** Material for this exercise follows **

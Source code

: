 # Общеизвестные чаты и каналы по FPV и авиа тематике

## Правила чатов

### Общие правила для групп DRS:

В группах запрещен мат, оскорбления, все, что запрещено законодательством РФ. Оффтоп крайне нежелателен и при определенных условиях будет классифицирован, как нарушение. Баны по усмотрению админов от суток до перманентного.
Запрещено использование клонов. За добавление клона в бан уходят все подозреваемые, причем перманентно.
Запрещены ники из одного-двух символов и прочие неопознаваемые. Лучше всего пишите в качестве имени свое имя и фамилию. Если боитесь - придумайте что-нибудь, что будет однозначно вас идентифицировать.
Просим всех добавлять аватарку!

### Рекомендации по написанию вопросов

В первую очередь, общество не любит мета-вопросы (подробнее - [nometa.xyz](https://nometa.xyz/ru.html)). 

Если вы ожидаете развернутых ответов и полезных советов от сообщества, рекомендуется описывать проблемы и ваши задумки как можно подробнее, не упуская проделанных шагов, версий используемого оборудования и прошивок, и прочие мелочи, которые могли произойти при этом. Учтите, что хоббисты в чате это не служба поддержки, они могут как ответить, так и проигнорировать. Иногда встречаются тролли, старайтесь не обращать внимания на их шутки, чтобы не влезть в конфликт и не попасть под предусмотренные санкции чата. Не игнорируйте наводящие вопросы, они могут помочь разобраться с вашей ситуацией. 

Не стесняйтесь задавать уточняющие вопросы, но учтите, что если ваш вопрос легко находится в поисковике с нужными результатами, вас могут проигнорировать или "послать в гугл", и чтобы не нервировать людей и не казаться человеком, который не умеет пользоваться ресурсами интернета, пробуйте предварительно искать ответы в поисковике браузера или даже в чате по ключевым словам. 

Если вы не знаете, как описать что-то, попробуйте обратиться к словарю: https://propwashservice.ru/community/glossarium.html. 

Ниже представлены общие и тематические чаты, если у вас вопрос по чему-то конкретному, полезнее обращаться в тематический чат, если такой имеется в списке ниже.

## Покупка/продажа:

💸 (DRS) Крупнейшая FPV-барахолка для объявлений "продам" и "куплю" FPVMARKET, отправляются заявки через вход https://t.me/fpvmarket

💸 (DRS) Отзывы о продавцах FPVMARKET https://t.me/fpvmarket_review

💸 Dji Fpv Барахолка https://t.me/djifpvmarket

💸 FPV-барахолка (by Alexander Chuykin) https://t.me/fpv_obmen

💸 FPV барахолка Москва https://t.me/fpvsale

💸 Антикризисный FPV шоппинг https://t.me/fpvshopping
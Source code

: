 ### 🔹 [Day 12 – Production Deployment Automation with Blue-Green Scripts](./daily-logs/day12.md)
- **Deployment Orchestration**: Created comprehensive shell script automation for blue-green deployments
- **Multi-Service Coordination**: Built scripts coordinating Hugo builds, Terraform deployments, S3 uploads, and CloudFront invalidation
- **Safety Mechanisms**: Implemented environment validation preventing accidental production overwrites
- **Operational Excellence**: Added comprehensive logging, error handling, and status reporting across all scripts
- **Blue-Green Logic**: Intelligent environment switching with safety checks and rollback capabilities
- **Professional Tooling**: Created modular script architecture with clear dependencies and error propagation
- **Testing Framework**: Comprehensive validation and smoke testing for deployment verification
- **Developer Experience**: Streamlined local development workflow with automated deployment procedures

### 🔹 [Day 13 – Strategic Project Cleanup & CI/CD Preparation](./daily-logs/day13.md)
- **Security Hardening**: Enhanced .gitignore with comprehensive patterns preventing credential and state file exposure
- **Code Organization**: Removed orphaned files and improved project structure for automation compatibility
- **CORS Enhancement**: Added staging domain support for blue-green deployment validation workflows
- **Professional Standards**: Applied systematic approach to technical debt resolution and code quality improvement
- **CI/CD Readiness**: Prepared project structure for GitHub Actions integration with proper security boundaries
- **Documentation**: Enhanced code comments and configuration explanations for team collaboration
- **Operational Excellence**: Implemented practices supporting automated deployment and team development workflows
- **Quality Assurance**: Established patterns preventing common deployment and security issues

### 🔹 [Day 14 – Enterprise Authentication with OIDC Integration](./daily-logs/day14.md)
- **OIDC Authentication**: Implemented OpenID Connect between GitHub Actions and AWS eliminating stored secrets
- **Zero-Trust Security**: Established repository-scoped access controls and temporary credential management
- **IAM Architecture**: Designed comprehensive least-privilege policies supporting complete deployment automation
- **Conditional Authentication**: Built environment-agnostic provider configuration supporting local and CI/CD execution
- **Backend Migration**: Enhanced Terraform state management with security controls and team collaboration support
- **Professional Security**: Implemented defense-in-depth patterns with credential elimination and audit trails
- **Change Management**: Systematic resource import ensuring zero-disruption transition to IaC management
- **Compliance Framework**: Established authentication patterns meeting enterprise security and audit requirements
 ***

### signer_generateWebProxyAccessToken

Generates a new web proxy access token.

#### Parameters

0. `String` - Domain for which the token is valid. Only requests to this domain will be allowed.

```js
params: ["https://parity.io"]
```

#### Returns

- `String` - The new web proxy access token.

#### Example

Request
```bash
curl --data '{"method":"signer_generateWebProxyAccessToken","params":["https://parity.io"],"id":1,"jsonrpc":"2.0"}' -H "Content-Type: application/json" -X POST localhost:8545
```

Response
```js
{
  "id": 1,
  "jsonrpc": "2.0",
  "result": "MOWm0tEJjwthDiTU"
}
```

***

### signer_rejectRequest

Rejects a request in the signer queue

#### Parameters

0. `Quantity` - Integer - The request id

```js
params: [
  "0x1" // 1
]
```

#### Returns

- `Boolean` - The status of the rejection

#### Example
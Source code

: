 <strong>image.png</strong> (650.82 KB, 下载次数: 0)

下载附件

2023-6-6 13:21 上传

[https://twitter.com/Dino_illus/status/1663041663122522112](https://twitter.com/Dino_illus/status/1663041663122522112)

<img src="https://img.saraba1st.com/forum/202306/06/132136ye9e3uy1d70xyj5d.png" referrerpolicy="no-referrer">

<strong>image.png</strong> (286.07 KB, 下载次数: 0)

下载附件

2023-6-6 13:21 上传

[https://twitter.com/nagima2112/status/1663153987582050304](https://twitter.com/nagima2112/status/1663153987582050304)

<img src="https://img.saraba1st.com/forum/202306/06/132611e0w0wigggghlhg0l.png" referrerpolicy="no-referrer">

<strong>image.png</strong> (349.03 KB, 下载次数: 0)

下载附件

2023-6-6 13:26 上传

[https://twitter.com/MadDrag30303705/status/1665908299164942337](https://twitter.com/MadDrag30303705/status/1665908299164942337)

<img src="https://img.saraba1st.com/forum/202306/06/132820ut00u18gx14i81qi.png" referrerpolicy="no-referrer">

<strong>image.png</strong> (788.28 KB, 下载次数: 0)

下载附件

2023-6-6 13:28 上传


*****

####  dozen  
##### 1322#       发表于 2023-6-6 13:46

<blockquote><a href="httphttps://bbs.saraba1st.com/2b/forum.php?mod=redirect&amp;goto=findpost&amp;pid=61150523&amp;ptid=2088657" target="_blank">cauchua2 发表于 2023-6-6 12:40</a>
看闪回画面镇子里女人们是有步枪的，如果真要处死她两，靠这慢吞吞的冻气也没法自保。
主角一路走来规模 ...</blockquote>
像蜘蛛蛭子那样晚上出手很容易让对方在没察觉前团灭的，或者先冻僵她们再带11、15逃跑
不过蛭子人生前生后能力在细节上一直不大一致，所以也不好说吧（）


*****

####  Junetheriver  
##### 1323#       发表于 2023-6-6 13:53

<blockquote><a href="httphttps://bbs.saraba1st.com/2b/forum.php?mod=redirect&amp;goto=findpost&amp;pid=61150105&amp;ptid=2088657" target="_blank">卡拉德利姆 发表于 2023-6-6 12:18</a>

** End of Material for this exercise **

» **Requirement**:
Please transcribe the listing in full. Keep each line exact.

» **Answer to the exercise**:
Source code

: # Общеизвестные чаты и каналы по FPV и авиа тематике

## Правила чатов

### Общие правила для групп DRS:

В группах запрещен мат, оскорбления, все, что запрещено законодательством РФ. Оффтоп крайне нежелателен и при определенных условиях будет классифицирован, как нарушение. Баны по усмотрению админов от суток до перманентного.
Запрещено использование клонов. За добавление клона в бан уходят все подозреваемые, причем перманентно.
Запрещены ники из одного-двух символов и прочие неопознаваемые. Лучше всего пишите в качестве имени свое имя и фамилию. Если боитесь - придумайте что-нибудь, что будет однозначно вас идентифицировать.
Просим всех добавлять аватарку!

### Рекомендации по написанию вопросов

В первую очередь, общество не любит мета-вопросы (подробнее - [nometa.xyz](https://nometa.xyz/ru.html)). 

Если вы ожидаете развернутых ответов и полезных советов от сообщества, рекомендуется описывать проблемы и ваши задумки как можно подробнее, не упуская проделанных шагов, версий используемого оборудования и прошивок, и прочие мелочи, которые могли произойти при этом. Учтите, что хоббисты в чате это не служба поддержки, они могут как ответить, так и проигнорировать. Иногда встречаются тролли, старайтесь не обращать внимания на их шутки, чтобы не влезть в конфликт и не попасть под предусмотренные санкции чата. Не игнорируйте наводящие вопросы, они могут помочь разобраться с вашей ситуацией. 

Не стесняйтесь задавать уточняющие вопросы, но учтите, что если ваш вопрос легко находится в поисковике с нужными результатами, вас могут проигнорировать или "послать в гугл", и чтобы не нервировать людей и не казаться человеком, который не умеет пользоваться ресурсами интернета, пробуйте предварительно искать ответы в поисковике браузера или даже в чате по ключевым словам. 

Если вы не знаете, как описать что-то, попробуйте обратиться к словарю: https://propwashservice.ru/community/glossarium.html. 

Ниже представлены общие и тематические чаты, если у вас вопрос по чему-то конкретному, полезнее обращаться в тематический чат, если такой имеется в списке ниже.

## Покупка/продажа:

💸 (DRS) Крупнейшая FPV-барахолка для объявлений "продам" и "куплю" FPVMARKET, отправляются заявки через вход https://t.me/fpvmarket

💸 (DRS) Отзывы о продавцах FPVMARKET https://t.me/fpvmarket_review

💸 Dji Fpv Барахолка https://t.me/djifpvmarket

💸 FPV-барахолка (by Alexander Chuykin) https://t.me/fpv_obmen

💸 FPV барахолка Москва https://t.me/fpvsale

💸 Антикризисный FPV шоппинг https://t.me/fpvshopping
Source code

: ### 🔹 [Day 12 – Production Deployment Automation with Blue-Green Scripts](./daily-logs/day12.md)
- **Deployment Orchestration**: Created comprehensive shell script automation for blue-green deployments
- **Multi-Service Coordination**: Built scripts coordinating Hugo builds, Terraform deployments, S3 uploads, and CloudFront invalidation
- **Safety Mechanisms**: Implemented environment validation preventing accidental production overwrites
- **Operational Excellence**: Added comprehensive logging, error handling, and status reporting across all scripts
- **Blue-Green Logic**: Intelligent environment switching with safety checks and rollback capabilities
- **Professional Tooling**: Created modular script architecture with clear dependencies and error propagation
- **Testing Framework**: Comprehensive validation and smoke testing for deployment verification
- **Developer Experience**: Streamlined local development workflow with automated deployment procedures

### 🔹 [Day 13 – Strategic Project Cleanup & CI/CD Preparation](./daily-logs/day13.md)
- **Security Hardening**: Enhanced .gitignore with comprehensive patterns preventing credential and state file exposure
- **Code Organization**: Removed orphaned files and improved project structure for automation compatibility
- **CORS Enhancement**: Added staging domain support for blue-green deployment validation workflows
- **Professional Standards**: Applied systematic approach to technical debt resolution and code quality improvement
- **CI/CD Readiness**: Prepared project structure for GitHub Actions integration with proper security boundaries
- **Documentation**: Enhanced code comments and configuration explanations for team collaboration
- **Operational Excellence**: Implemented practices supporting automated deployment and team development workflows
- **Quality Assurance**: Established patterns preventing common deployment and security issues

### 🔹 [Day 14 – Enterprise Authentication with OIDC Integration](./daily-logs/day14.md)
- **OIDC Authentication**: Implemented OpenID Connect between GitHub Actions and AWS eliminating stored secrets
- **Zero-Trust Security**: Established repository-scoped access controls and temporary credential management
- **IAM Architecture**: Designed comprehensive least-privilege policies supporting complete deployment automation
- **Conditional Authentication**: Built environment-agnostic provider configuration supporting local and CI/CD execution
- **Backend Migration**: Enhanced Terraform state management with security controls and team collaboration support
- **Professional Security**: Implemented defense-in-depth patterns with credential elimination and audit trails
- **Change Management**: Systematic resource import ensuring zero-disruption transition to IaC management
- **Compliance Framework**: Established authentication patterns meeting enterprise security and audit requirements
 ***

### signer_generateWebProxyAccessToken

Generates a new web proxy access token.

#### Parameters

0. `String` - Domain for which the token is valid. Only requests to this domain will be allowed.

```js
params: ["https://parity.io"]
```

#### Returns

- `String` - The new web proxy access token.

#### Example

Request
```bash
curl --data '{"method":"signer_generateWebProxyAccessToken","params":["https://parity.io"],"id":1,"jsonrpc":"2.0"}' -H "Content-Type: application/json" -X POST localhost:8545
```

Response
```js
{
  "id": 1,
  "jsonrpc": "2.0",
  "result": "MOWm0tEJjwthDiTU"
}
```

***

### signer_rejectRequest

Rejects a request in the signer queue

#### Parameters

0. `Quantity` - Integer - The request id

```js
params: [
  "0x1" // 1
]
```

#### Returns

- `Boolean` - The status of the rejection

#### Example
Source code

: <strong>image.png</strong> (650.82 KB, 下载次数: 0)

下载附件

2023-6-6 13:21 上传

[https://twitter.com/Dino_illus/status/1663041663122522112](https://twitter.com/Dino_illus/status/1663041663122522112)

<img src="https://img.saraba1st.com/forum/202306/06/132136ye9e3uy1d70xyj5d.png" referrerpolicy="no-referrer">

<strong>image.png</strong> (286.07 KB, 下载次数: 0)

下载附件

2023-6-6 13:21 上传

[https://twitter.com/nagima2112/status/1663153987582050304](https://twitter.com/nagima2112/status/1663153987582050304)

<img src="https://img.saraba1st.com/forum/202306/06/132611e0w0wigggghlhg0l.png" referrerpolicy="no-referrer">

<strong>image.png</strong> (349.03 KB, 下载次数: 0)

下载附件

2023-6-6 13:26 上传

[https://twitter.com/MadDrag30303705/status/1665908299164942337](https://twitter.com/MadDrag30303705/status/1665908299164942337)

<img src="https://img.saraba1st.com/forum/202306/06/132820ut00u18gx14i81qi.png" referrerpolicy="no-referrer">

<strong>image.png</strong> (788.28 KB, 下载次数: 0)

下载附件

2023-6-6 13:28 上传


*****

####  dozen  
##### 1322#       发表于 2023-6-6 13:46

<blockquote><a href="httphttps://bbs.saraba1st.com/2b/forum.php?mod=redirect&amp;goto=findpost&amp;pid=61150523&amp;ptid=2088657" target="_blank">cauchua2 发表于 2023-6-6 12:40</a>
看闪回画面镇子里女人们是有步枪的，如果真要处死她两，靠这慢吞吞的冻气也没法自保。
主角一路走来规模 ...</blockquote>
像蜘蛛蛭子那样晚上出手很容易让对方在没察觉前团灭的，或者先冻僵她们再带11、15逃跑
不过蛭子人生前生后能力在细节上一直不大一致，所以也不好说吧（）


*****

####  Junetheriver  
##### 1323#       发表于 2023-6-6 13:53

<blockquote><a href="httphttps://bbs.saraba1st.com/2b/forum.php?mod=redirect&amp;goto=findpost&amp;pid=61150105&amp;ptid=2088657" target="_blank">卡拉德利姆 发表于 2023-6-6 12:18</a>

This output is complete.